Yesterday, I wrote about the memorial tree planted for Kamilla, the mother of Viktor and Bertschi Kornmehl, tracing it to a project designed to pay tribute to the memory of Rabbi Zvi Perez Chajes.
I wondered what happened to the Chajes Forest and Kamilla’s tree and set out to find them. I didn’t succeed, but the search shook loose some memories.
The Tradition of Tree Planting
The Chajes Forest seems to have disappeared without a trace; perhaps it was enchanted. But I did find Rabbi Chajes mentioned in a March 4, 2012 Jerusalem Post article discussing the celebration of the 110th anniversary of the Keren Kayemeth LeIsrael-Jewish National Fund (KKL-JNF) with an exhibition called “The Vienna Woods in Israel,” held in the Jewish Museum of Vienna. The exhibition traces the history of the organization and explains the connection to Vienna:
The first World Chairman of KKL-JNF was Johann (Yonah) Kremenezky, a Viennese industrialist and therefore the first head office was located in Vienna. Kremenezky initiated and implemented the Blue Box, the organisation’s symbol, and many different Blue Boxes are on display. A very special piece on display is a KKL-JNF Box in Art Deco style, which the chief Rabbi of Vienna, Zvi Perez Chajes, received as a present from the Jewish community in Trieste in 1919. On display are also some covers of the Golden Book and the very first page of the first Golden Book with signatures of Theodor Herzl and other important personalities of the time.

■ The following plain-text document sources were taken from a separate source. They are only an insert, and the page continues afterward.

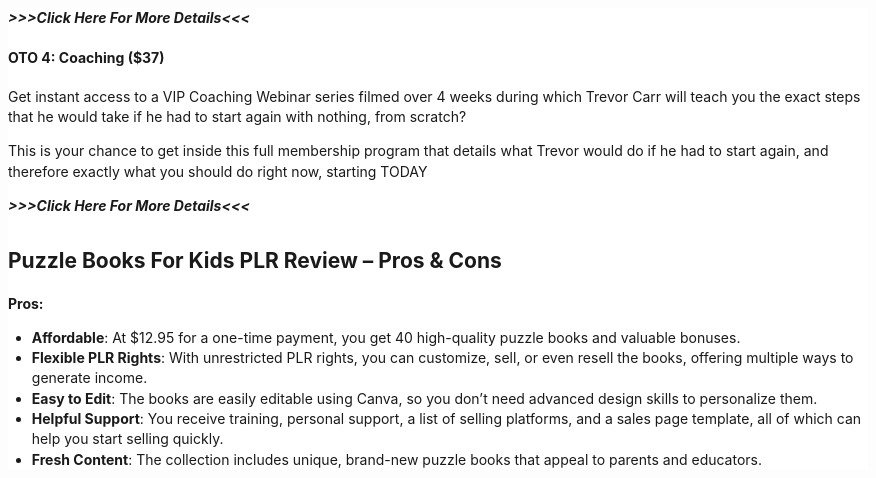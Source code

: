 <p data-w-id="c72b3e7d-005e-ed91-c391-7576c7cf2e67" data-wf-id="[&quot;c72b3e7d-005e-ed91-c391-7576c7cf2e67&quot;]" data-automation-id="dyn-item-post-body-input"><strong data-w-id="80b3ee1c-7842-f71e-de1b-e951b472111b" data-wf-id="[&quot;80b3ee1c-7842-f71e-de1b-e951b472111b&quot;]" data-automation-id="dyn-item-post-body-input"><em data-w-id="d289113c-d4ca-86a4-433c-a2135e65f1cb" data-wf-id="[&quot;d289113c-d4ca-86a4-433c-a2135e65f1cb&quot;]" data-automation-id="dyn-item-post-body-input">&gt;&gt;&gt;Click Here For More Details&lt;&lt;&lt;</em></strong></p>
<h4 data-w-id="87e22473-b2fe-0992-0e64-d13ec38a91fd" data-wf-id="[&quot;87e22473-b2fe-0992-0e64-d13ec38a91fd&quot;]" data-automation-id="dyn-item-post-body-input"><strong data-w-id="54ced5f3-84f2-df96-f388-354b8c69072a" data-wf-id="[&quot;54ced5f3-84f2-df96-f388-354b8c69072a&quot;]" data-automation-id="dyn-item-post-body-input">OTO 4: Coaching ($37)</strong></h4>
<p data-w-id="c352b0fd-4b94-acdc-b544-20097bbbb056" data-wf-id="[&quot;c352b0fd-4b94-acdc-b544-20097bbbb056&quot;]" data-automation-id="dyn-item-post-body-input">Get instant access to a VIP Coaching Webinar series filmed over 4 weeks during which Trevor Carr will teach you the exact steps that he would take if he had to start again with nothing, from scratch?</p>
<p data-w-id="3c7ed54a-39d2-62e2-e0ba-a8d10bf8014a" data-wf-id="[&quot;3c7ed54a-39d2-62e2-e0ba-a8d10bf8014a&quot;]" data-automation-id="dyn-item-post-body-input">This is your chance to get inside this full membership program that details what Trevor would do if he had to start again, and therefore exactly what you should do right now, starting TODAY</p>
<p data-w-id="b2b67b93-c27a-74ad-7c29-e1bd5a1edf53" data-wf-id="[&quot;b2b67b93-c27a-74ad-7c29-e1bd5a1edf53&quot;]" data-automation-id="dyn-item-post-body-input"><strong data-w-id="93536fb4-ddc1-fad3-85ca-71bcd6b80248" data-wf-id="[&quot;93536fb4-ddc1-fad3-85ca-71bcd6b80248&quot;]" data-automation-id="dyn-item-post-body-input"><em data-w-id="4f81ca0f-7560-55c3-8c6c-3fe6ec10c8c7" data-wf-id="[&quot;4f81ca0f-7560-55c3-8c6c-3fe6ec10c8c7&quot;]" data-automation-id="dyn-item-post-body-input">&gt;&gt;&gt;Click Here For More Details&lt;&lt;&lt;</em></strong></p>
<h2 data-w-id="4eff3f82-8bbd-0666-bf7c-ab1efd5ace75" data-wf-id="[&quot;4eff3f82-8bbd-0666-bf7c-ab1efd5ace75&quot;]" data-automation-id="dyn-item-post-body-input"><strong data-w-id="34eb8e5c-b54d-14d5-81c7-9352e51b2f02" data-wf-id="[&quot;34eb8e5c-b54d-14d5-81c7-9352e51b2f02&quot;]" data-automation-id="dyn-item-post-body-input">Puzzle Books For Kids PLR Review – Pros &amp; Cons</strong></h2>
<p data-w-id="85a5ca07-9ab5-7f60-ddff-fa0420884c48" data-wf-id="[&quot;85a5ca07-9ab5-7f60-ddff-fa0420884c48&quot;]" data-automation-id="dyn-item-post-body-input"><strong data-w-id="2731bd08-5085-9a9d-9a5a-06f2c09ea429" data-wf-id="[&quot;2731bd08-5085-9a9d-9a5a-06f2c09ea429&quot;]" data-automation-id="dyn-item-post-body-input">Pros:</strong></p>
<ul role="list" data-w-id="931e0e3c-2744-8932-d5a7-83ae6e38169f" data-wf-id="[&quot;931e0e3c-2744-8932-d5a7-83ae6e38169f&quot;]" data-automation-id="dyn-item-post-body-input">
	<li data-w-id="72f99b5b-ed53-e306-197f-9e3cd13793d1" data-wf-id="[&quot;72f99b5b-ed53-e306-197f-9e3cd13793d1&quot;]" data-automation-id="dyn-item-post-body-input"><strong data-w-id="d686311e-233d-f324-f212-369e16be6bcf" data-wf-id="[&quot;d686311e-233d-f324-f212-369e16be6bcf&quot;]" data-automation-id="dyn-item-post-body-input">Affordable</strong>: At $12.95 for a one-time payment, you get 40 high-quality puzzle books and valuable bonuses.</li>
	<li data-w-id="be854d30-e2eb-d7cf-15b3-5a8e3c6e5503" data-wf-id="[&quot;be854d30-e2eb-d7cf-15b3-5a8e3c6e5503&quot;]" data-automation-id="dyn-item-post-body-input"><strong data-w-id="da485d0f-a148-fbff-b272-2ba3d8d42c88" data-wf-id="[&quot;da485d0f-a148-fbff-b272-2ba3d8d42c88&quot;]" data-automation-id="dyn-item-post-body-input">Flexible PLR Rights</strong>: With unrestricted PLR rights, you can customize, sell, or even resell the books, offering multiple ways to generate income.</li>
	<li data-w-id="5cfe70db-d30a-012d-6262-4c8a30c473c0" data-wf-id="[&quot;5cfe70db-d30a-012d-6262-4c8a30c473c0&quot;]" data-automation-id="dyn-item-post-body-input"><strong data-w-id="b84c0d16-214c-6a18-38a7-a80993788cdd" data-wf-id="[&quot;b84c0d16-214c-6a18-38a7-a80993788cdd&quot;]" data-automation-id="dyn-item-post-body-input">Easy to Edit</strong>: The books are easily editable using Canva, so you don’t need advanced design skills to personalize them.</li>
	<li data-w-id="2999f734-56a4-5c2c-8298-db4e2f0b07fa" data-wf-id="[&quot;2999f734-56a4-5c2c-8298-db4e2f0b07fa&quot;]" data-automation-id="dyn-item-post-body-input"><strong data-w-id="19100fb8-1b9d-5979-ed75-590b8c526fe7" data-wf-id="[&quot;19100fb8-1b9d-5979-ed75-590b8c526fe7&quot;]" data-automation-id="dyn-item-post-body-input">Helpful Support</strong>: You receive training, personal support, a list of selling platforms, and a sales page template, all of which can help you start selling quickly.</li>
	<li data-w-id="d80eb1ff-75ff-934e-020a-0fc14caa3f91" data-wf-id="[&quot;d80eb1ff-75ff-934e-020a-0fc14caa3f91&quot;]" data-automation-id="dyn-item-post-body-input"><strong data-w-id="efd0321b-063a-dc90-db59-992f750ad531" data-wf-id="[&quot;efd0321b-063a-dc90-db59-992f750ad531&quot;]" data-automation-id="dyn-item-post-body-input">Fresh Content</strong>: The collection includes unique, brand-new puzzle books that appeal to parents and educators.</li>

Blue Boxes and Golden Books
I wasn’t sure what Blue Boxes and the Golden Book were, but it looked to me like Rabbi Chajes’ golden KKL-JNF box, pictured below, confused the color scheme.
More to the point, the Jerusalem Post article assumed everyone would know what the Keren Kayemeth LeIsrael — Hebrew for the Jewish National Fund — and the Blue Boxes and Golden Book were.
I didn’t.
Certainly, the organization sounded vaguely familiar to me, but not familiar enough that I didn’t have to look it up. According to the history section on the KKL-JNF’s website, it started in 1901 as a fund to buy land in Ottoman Empire-controlled Palestine, with the ultimate goal of establishing a Jewish state. Trees began being planted in 1905 as part of a desert reclamation effort. The Golden Book, initiated by Viennese Industrialist Yona Krementzy, was one form of fundraising, “recording special moments in the lives of inscribers, or those they wish to honor, with paid inscriptions.”
But it was the blue boxes that became best known:
Krementzky also adopted the suggestion of a small-town Galician bank clerk, Haim Kleinman, who had written to the Zionist movement’s newspaper Die Welt, proposing that a collection box be placed in every Jewish home so that contributions could be made to JNF at every opportunity. In the period between the two World Wars, about one million Blue Boxes could be found in Jewish homes throughout the world.
Suddenly memories of Hebrew school collection boxes and exhortations to plant trees in Israel came back to me. I knew it was supposed to be an important thing for Jews to do, but I didn’t understand why. If my parents ever told me, it didn’t sink in. We didn’t have family there, as far as I knew.
Now I’m discovering that we did — not only Viktor and Bertschi’s families but also Ezriel’s. Other relatives, I’m learning, also went to Israel for varying periods of time. And I’m beginning to understand, on a visceral, beyond-the-movie-Exodus level, what it meant for the Jews of Europe to have Palestine as a refuge, and to admire those family members who were prescient enough — and brave enough, in the rising tide of Nazism — to work towards establishing that safe haven.
A Somewhat Woo-Woo Addendum
I was always drawn to desert lands — Egypt more than Israel, as it happens, because I was interested in the art — and when I first visited the Southwest U.S. I felt like I had come home. I moved to Tucson 20 years ago.
In researching this post, I saw that in 1991, the U.S. branch of the Jewish National Fund founded the International Arid Lands Consortium, dedicated to “Promoting Peace Through Collaborative Research & Development.” One of the partners in promoting scientific research is the University of Arizona in Tucson; it hosts the organization’s website and is listed as its managing director.
The Ministry of Agriculture and Land Reclamation-Egypt is the only other country, outside the U.S. and Israel, listed as participating in the consortium.
This is Day 17 of the Family History Writing Challenge. I am seeing the trees in the forest… or is that the light at the end of the tunnel?
Diane J. Schmidt says
the blue boxes – Yes!! I remember. And. I will have to check out that land institute in Tucson – especially something the tribes in Arizona would be interested in
Edie Jarolim says
It’s funny, I didn’t know the institute existed. So many interesting things going on here, like Native Seed/Search too.